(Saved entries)

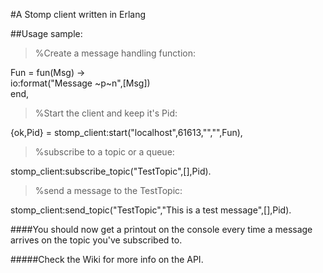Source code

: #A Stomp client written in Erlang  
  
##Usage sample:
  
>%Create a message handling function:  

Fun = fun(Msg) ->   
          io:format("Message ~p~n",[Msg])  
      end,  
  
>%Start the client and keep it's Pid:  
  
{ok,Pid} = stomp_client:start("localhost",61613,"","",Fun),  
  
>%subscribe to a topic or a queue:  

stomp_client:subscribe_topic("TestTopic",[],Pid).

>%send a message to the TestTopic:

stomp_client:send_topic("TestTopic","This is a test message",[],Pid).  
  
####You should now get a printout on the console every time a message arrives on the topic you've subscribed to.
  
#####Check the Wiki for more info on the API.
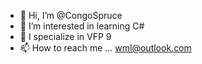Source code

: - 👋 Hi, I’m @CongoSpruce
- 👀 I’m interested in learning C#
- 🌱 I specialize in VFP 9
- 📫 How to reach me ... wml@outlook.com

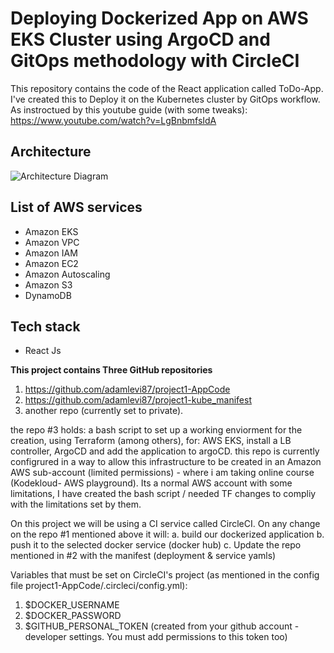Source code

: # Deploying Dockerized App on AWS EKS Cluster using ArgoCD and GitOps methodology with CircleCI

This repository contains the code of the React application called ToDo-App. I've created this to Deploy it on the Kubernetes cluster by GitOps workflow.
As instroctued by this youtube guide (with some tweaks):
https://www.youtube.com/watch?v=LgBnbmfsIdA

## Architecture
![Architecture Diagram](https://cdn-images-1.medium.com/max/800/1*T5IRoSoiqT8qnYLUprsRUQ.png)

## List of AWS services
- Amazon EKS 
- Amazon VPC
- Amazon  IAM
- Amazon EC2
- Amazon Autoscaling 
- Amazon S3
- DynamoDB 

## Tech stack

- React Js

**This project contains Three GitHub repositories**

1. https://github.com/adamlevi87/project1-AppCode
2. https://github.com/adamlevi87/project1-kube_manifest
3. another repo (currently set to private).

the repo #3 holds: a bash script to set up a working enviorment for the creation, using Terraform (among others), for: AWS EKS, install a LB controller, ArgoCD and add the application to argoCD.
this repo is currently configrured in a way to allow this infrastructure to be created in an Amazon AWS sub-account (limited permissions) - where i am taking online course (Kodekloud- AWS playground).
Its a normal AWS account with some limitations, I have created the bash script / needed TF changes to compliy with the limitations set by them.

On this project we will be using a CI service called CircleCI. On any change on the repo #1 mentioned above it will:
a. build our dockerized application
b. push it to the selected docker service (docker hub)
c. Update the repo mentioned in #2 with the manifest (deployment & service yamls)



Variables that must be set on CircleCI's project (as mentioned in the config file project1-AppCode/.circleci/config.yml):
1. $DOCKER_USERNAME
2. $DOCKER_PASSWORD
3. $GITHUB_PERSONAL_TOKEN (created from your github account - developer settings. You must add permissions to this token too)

> EXERCISE REQUIREMENTS:
An exact copy of the entries, without any pictures, is what the answer should be.

> ANSWER BOX:
Source code

: #A Stomp client written in Erlang  
  
##Usage sample:
  
>%Create a message handling function:  

Fun = fun(Msg) ->   
          io:format("Message ~p~n",[Msg])  
      end,  
  
>%Start the client and keep it's Pid:  
  
{ok,Pid} = stomp_client:start("localhost",61613,"","",Fun),  
  
>%subscribe to a topic or a queue:  

stomp_client:subscribe_topic("TestTopic",[],Pid).

>%send a message to the TestTopic:

stomp_client:send_topic("TestTopic","This is a test message",[],Pid).  
  
####You should now get a printout on the console every time a message arrives on the topic you've subscribed to.
  
#####Check the Wiki for more info on the API.
Source code

: - 👋 Hi, I’m @CongoSpruce
- 👀 I’m interested in learning C#
- 🌱 I specialize in VFP 9
- 📫 How to reach me ... wml@outlook.com

Source code

: # Deploying Dockerized App on AWS EKS Cluster using ArgoCD and GitOps methodology with CircleCI

This repository contains the code of the React application called ToDo-App. I've created this to Deploy it on the Kubernetes cluster by GitOps workflow.
As instroctued by this youtube guide (with some tweaks):
https://www.youtube.com/watch?v=LgBnbmfsIdA

## Architecture
![Architecture Diagram](https://cdn-images-1.medium.com/max/800/1*T5IRoSoiqT8qnYLUprsRUQ.png)

## List of AWS services
- Amazon EKS 
- Amazon VPC
- Amazon  IAM
- Amazon EC2
- Amazon Autoscaling 
- Amazon S3
- DynamoDB 

## Tech stack

- React Js

**This project contains Three GitHub repositories**

1. https://github.com/adamlevi87/project1-AppCode
2. https://github.com/adamlevi87/project1-kube_manifest
3. another repo (currently set to private).

the repo #3 holds: a bash script to set up a working enviorment for the creation, using Terraform (among others), for: AWS EKS, install a LB controller, ArgoCD and add the application to argoCD.
this repo is currently configrured in a way to allow this infrastructure to be created in an Amazon AWS sub-account (limited permissions) - where i am taking online course (Kodekloud- AWS playground).
Its a normal AWS account with some limitations, I have created the bash script / needed TF changes to compliy with the limitations set by them.

On this project we will be using a CI service called CircleCI. On any change on the repo #1 mentioned above it will:
a. build our dockerized application
b. push it to the selected docker service (docker hub)
c. Update the repo mentioned in #2 with the manifest (deployment & service yamls)



Variables that must be set on CircleCI's project (as mentioned in the config file project1-AppCode/.circleci/config.yml):
1. $DOCKER_USERNAME
2. $DOCKER_PASSWORD
3. $GITHUB_PERSONAL_TOKEN (created from your github account - developer settings. You must add permissions to this token too)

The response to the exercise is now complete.